Covid has changed consumers’ relationship with foods, their ideas about health and their perceptions about what ingredients mean. According to Health & Wellness 2021: Reimagining Well-being Amid COVID-19, a new report from the Hartman Group, health and wellness have become more top-of-mind considerations for a broader set of consumers in the past two years as they have seen first-hand how infectious diseases, immunity, vaccine effectiveness and safety and mental health all play critical roles in their lives. They are now applying that experience to the foods they consume and are approaching menus more mindfully as a result. So what does that mean for restaurant operators? After the greater amount of time consumers have spent cooking meals at home in recent years, expect more scrutiny of ingredients, as well as the pursuit of less-processed, naturally plant-based foods. For example, the report indicates that more indulgent brands that are making wellness claims will need to be able to back them up more precisely – and that more natural presentations of plant-based proteins are likely to emerge as preferred options by health-conscious consumers.

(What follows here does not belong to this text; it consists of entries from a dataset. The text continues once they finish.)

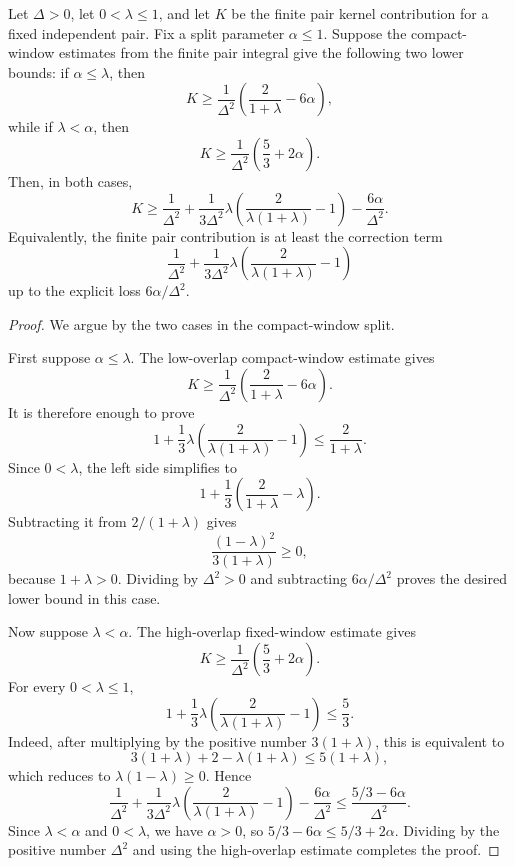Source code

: \begin{helper}
Let $\Delta>0$, let $0<\lambda\le 1$, and let $K$ be the finite pair
kernel contribution for a fixed independent pair.  Fix a split parameter
$\alpha\le 1$.  Suppose the compact-window
estimates from the finite pair integral give the following two lower bounds:
if $\alpha\le\lambda$, then
\[
K\ge
\frac{1}{\Delta^2}\left(\frac{2}{1+\lambda}-6\alpha\right),
\]
while if $\lambda<\alpha$, then
\[
K\ge
\frac{1}{\Delta^2}\left(\frac53+2\alpha\right).
\]
Then, in both cases,
\[
K\ge
\frac{1}{\Delta^2}
+\frac{1}{3\Delta^2}\lambda
\left(\frac{2}{\lambda(1+\lambda)}-1\right)
-\frac{6\alpha}{\Delta^2}.
\]
Equivalently, the finite pair contribution is at least the correction term
\[
\frac{1}{\Delta^2}
+\frac{1}{3\Delta^2}\lambda
\left(\frac{2}{\lambda(1+\lambda)}-1\right)
\]
up to the explicit loss $6\alpha/\Delta^2$.
\end{helper}
\begin{proof}
We argue by the two cases in the compact-window split.

First suppose $\alpha\le\lambda$.  The low-overlap compact-window estimate
gives
\[
K\ge
\frac{1}{\Delta^2}\left(\frac{2}{1+\lambda}-6\alpha\right).
\]
It is therefore enough to prove
\[
1+\frac13\lambda\left(\frac{2}{\lambda(1+\lambda)}-1\right)
\le \frac{2}{1+\lambda}.
\]
Since $0<\lambda$, the left side simplifies to
\[
1+\frac13\left(\frac{2}{1+\lambda}-\lambda\right).
\]
Subtracting it from $2/(1+\lambda)$ gives
\[
\frac{(1-\lambda)^2}{3(1+\lambda)}\ge0,
\]
because $1+\lambda>0$.  Dividing by $\Delta^2>0$ and subtracting
$6\alpha/\Delta^2$ proves the desired lower bound in this case.

Now suppose $\lambda<\alpha$.  The high-overlap fixed-window estimate gives
\[
K\ge
\frac{1}{\Delta^2}\left(\frac53+2\alpha\right).
\]
For every $0<\lambda\le1$,
\[
1+\frac13\lambda\left(\frac{2}{\lambda(1+\lambda)}-1\right)
\le \frac53.
\]
Indeed, after multiplying by the positive number $3(1+\lambda)$, this is
equivalent to
\[
3(1+\lambda)+2-\lambda(1+\lambda)\le 5(1+\lambda),
\]
which reduces to $\lambda(1-\lambda)\ge0$.  Hence
\[
\frac{1}{\Delta^2}
+\frac{1}{3\Delta^2}\lambda
\left(\frac{2}{\lambda(1+\lambda)}-1\right)
-\frac{6\alpha}{\Delta^2}
\le
\frac{5/3-6\alpha}{\Delta^2}.
\]
Since $\lambda<\alpha$ and $0<\lambda$, we have $\alpha>0$, so
$5/3-6\alpha\le 5/3+2\alpha$.  Dividing by the positive number
$\Delta^2$ and using the high-overlap estimate completes the proof.
\end{proof}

If you have a brand that is built around wellness, or if you simply make wellness claims around specific menu items, aim for simpler, unprocessed ingredients and be ready to answer questions about what’s on (and in) the menu.
The pandemic has elevated consumer interest in breakfast – and not just at what is typically thought of as breakfast time. According to a recent survey of more than 2,000 adults by the Harris Poll and General Mills Foodservice, 24 percent of Americans say they have eaten more breakfast foods during the pandemic and 79 percent have eaten breakfast foods outside the hours of the traditional daypart, Winsight reports. Consider testing the boundaries of breakfast by offering traditional breakfast items – or creative twists on them – on your lunch, dinner, snack and even dessert menus.
When supplies are unpredictable and it’s more critical then ever to minimize waste, restaurants need to find ways to make use of every ingredient they have on hand – even when those ingredients are changing week to week and season to season. Being nimble with ingredients – and not necessarily hiding that from customers – can help. As described in a recent Nation’s Restaurant News report about how restaurants will be operating in the near future, Puritan & Company in Boston has gotten creative about adapting its menu to whatever stock it has on hand. The chef there has a $22 dish on the menu dubbed the “kitchen sink” lasagna. It incorporates whatever vegetables the restaurant happens to have available, as well as any excess meat it has at the time the dish is offered. If a kitchen-sink-type dish won’t work on your menu, think about how you might best cross-utilize ingredients across multiple dishes. It minimizes waste, utilizes labor more efficiently and typically improves overall business results. Restaurant brands ranging from McDonald’s to Olive Garden to Taco Bell have trimmed their menus in recent quarters. Instead of turning off customers, the move has improved performance across the board because it has enabled the restaurants to focus on churning out more of its most popular items to larger numbers of people.